Ingredients:
- 1 (15-ounce/425g) can chickpeas, drained and rinsed
- 1/4 cup (60ml) tahini, well-stirred
- 1/4 cup (60ml) fresh lemon juice (from about 2 lemons)
- 2 cloves garlic, minced
- 1/4 cup (60ml) ice water
- 2 tablespoons (30ml) olive oil, extra virgin, plus more for drizzling
- 1/2 teaspoon sea salt, plus more to taste
- 1/4 teaspoon ground cumin
- 2 tablespoons (loosely packed) fresh parsley, chopped (Garlic & Herb)
- 1 tablespoon (loosely packed) fresh cilantro, chopped (Garlic & Herb)
- 1/2 clove garlic, minced (Garlic & Herb)
- 2 tablespoons harissa paste (adjust to taste) (Harissa)
- 1 tablespoon olive oil (Harissa)
- 1/4 cup sun-dried tomatoes, oil-packed, drained (Sun-Dried Tomato & Basil)
- 2 tablespoons (loosely packed) fresh basil leaves (Sun-Dried Tomato & Basil)
- 1 roasted red bell pepper, peeled and seeded (Roasted Red Pepper)
- Zest of 1 lemon (Lemon & Dill)
- 2 tablespoons (loosely packed) fresh dill, chopped (Lemon & Dill)
Instructions:
- Combine chickpeas, tahini, lemon juice, garlic, ice water, olive oil, salt, and cumin in the food processor.
- Process until very smooth, scraping down the sides as needed. Add more ice water, 1 tablespoon at a time, for desired consistency. Taste and adjust seasonings (salt, lemon juice) as needed.
- Divide the hummus evenly into 5 small bowls.
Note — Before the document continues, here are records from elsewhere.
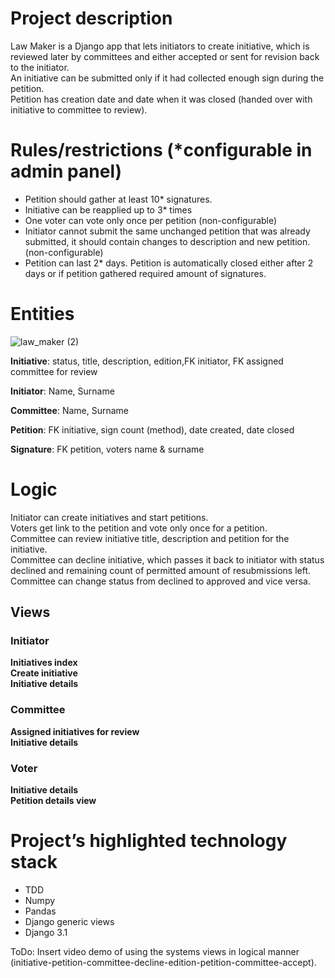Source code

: # Project description
Law Maker is a Django app that lets initiators to create initiative, which is reviewed later by committees and either accepted or sent for revision back to the initiator.\
An initiative can be submitted only if it had collected enough sign during the petition.\
Petition has creation date and date when it was closed (handed over with initiative to committee to review).

# Rules/restrictions (*configurable in admin panel)
* Petition should gather at least 10* signatures.
* Initiative can be reapplied up to 3* times
* One voter can vote only once per petition (non-configurable)
* Initiator cannot submit the same unchanged petition that was already submitted, it should contain changes to description and new petition.  (non-configurable)
* Petition can last 2* days. Petition is automatically closed either after 2 days or if petition gathered required amount of signatures.



# Entities

![law_maker (2)](https://user-images.githubusercontent.com/5889549/103284063-e9dddd00-49e2-11eb-8b8a-9b1c049ba8c5.jpg)

**Initiative**: status, title, description, edition,FK initiator, FK assigned committee for review

**Initiator**: Name, Surname

**Committee**: Name, Surname

**Petition**: FK initiative, sign count (method), date created, date closed

**Signature**: FK petition, voters name & surname

# Logic
Initiator can create initiatives and start petitions.\
Voters get link to the petition and vote only once for a petition.\
Committee can review initiative title, description and petition for the initiative.\
Committee can decline initiative, which passes it back to initiator with status declined and remaining count of permitted amount of resubmissions left.\
Committee can change status from declined to approved and vice versa.


## Views
### Initiator
**Initiatives index**\
**Create initiative**\
**Initiative details**
### Committee
**Assigned initiatives for review**\
**Initiative details**
### Voter
**Initiative details**\
**Petition details view**

# Project’s highlighted technology stack
* TDD
* Numpy
* Pandas
* Django generic views
* Django 3.1




ToDo:
Insert video demo of using the systems views in logical manner (initiative-petition-committee-decline-edition-petition-committee-accept).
- Add the specific ingredients for each flavor to its corresponding bowl: Garlic & Herb, Harissa, Sun-Dried Tomato & Basil, Roasted Red Pepper, and Lemon & Dill.
- Pulse each flavor in the food processor until well combined. Scrape down the sides as needed. Taste and adjust seasonings.
- For best flavor, cover the hummus and chill in the refrigerator for at least 30 minutes before serving (optional).
- Before serving, drizzle with olive oil, sprinkle with paprika or sumac, and garnish with fresh herbs.